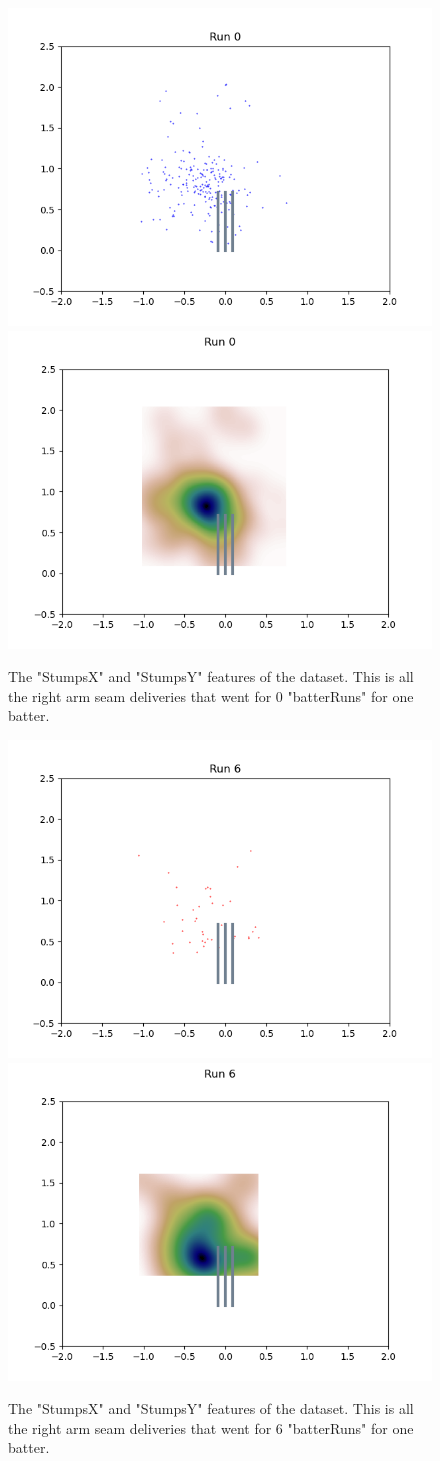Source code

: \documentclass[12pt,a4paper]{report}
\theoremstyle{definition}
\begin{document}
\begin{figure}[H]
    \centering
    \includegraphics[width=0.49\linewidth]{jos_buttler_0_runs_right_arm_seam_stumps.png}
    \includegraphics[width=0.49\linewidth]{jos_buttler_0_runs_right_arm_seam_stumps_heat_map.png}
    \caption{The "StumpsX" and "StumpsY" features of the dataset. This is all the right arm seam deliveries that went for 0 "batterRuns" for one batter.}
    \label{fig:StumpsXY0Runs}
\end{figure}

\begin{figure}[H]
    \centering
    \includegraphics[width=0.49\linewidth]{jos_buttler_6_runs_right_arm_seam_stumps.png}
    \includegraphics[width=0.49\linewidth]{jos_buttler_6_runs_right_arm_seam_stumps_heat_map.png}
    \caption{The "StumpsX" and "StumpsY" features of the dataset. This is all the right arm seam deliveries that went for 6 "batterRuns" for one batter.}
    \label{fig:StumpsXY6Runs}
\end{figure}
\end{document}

-------

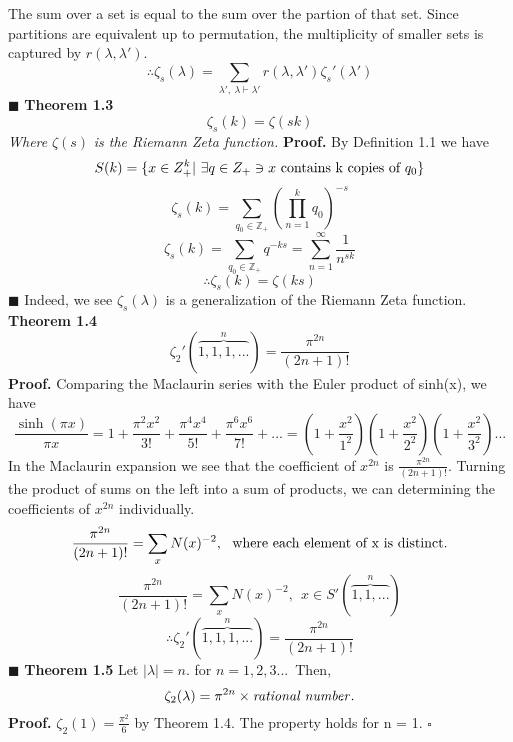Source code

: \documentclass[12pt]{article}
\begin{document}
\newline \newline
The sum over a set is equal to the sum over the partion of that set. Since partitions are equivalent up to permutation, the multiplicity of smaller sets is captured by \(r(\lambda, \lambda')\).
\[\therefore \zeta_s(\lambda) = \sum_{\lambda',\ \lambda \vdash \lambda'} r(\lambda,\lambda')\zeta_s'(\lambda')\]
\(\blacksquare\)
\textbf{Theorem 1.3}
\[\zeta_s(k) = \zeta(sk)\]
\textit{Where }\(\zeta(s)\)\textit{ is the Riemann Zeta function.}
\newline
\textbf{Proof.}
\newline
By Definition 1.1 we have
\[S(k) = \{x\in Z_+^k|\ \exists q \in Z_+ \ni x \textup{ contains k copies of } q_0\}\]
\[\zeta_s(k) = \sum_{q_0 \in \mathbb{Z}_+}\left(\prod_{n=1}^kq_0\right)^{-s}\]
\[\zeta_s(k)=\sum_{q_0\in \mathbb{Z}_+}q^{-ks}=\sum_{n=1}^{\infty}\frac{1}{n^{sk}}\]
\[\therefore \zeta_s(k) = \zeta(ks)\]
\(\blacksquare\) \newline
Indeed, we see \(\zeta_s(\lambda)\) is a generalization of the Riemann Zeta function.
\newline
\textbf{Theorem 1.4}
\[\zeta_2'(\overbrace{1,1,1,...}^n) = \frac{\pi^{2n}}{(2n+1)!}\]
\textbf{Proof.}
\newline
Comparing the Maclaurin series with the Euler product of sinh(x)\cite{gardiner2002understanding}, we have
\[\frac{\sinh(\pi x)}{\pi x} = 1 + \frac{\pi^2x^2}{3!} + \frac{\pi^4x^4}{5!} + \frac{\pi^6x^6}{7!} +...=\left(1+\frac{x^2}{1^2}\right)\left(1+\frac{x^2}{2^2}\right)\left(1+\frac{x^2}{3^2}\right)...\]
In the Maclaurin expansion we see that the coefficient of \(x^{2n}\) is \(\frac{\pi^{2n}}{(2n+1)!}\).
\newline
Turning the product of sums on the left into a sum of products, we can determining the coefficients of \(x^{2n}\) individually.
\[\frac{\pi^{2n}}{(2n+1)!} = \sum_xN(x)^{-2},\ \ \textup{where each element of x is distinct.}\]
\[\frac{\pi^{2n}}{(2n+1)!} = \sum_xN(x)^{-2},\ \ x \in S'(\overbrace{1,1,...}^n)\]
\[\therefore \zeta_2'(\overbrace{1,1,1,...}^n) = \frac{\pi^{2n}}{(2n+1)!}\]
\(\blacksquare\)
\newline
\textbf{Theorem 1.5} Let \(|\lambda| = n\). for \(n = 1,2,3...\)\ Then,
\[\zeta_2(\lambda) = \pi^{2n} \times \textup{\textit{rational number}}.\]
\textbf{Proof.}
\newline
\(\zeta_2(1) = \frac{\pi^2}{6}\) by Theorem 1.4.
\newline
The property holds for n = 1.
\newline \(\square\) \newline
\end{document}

-------

◆ TASK DESCRIPTION
Go line by line through the data above and report each one that holds the string "StumpsY".

◆ TASK RESULT
    \caption{The "StumpsX" and "StumpsY" features of the dataset. This is all the right arm seam deliveries that went for 0 "batterRuns" for one batter.}
    \caption{The "StumpsX" and "StumpsY" features of the dataset. This is all the right arm seam deliveries that went for 6 "batterRuns" for one batter.}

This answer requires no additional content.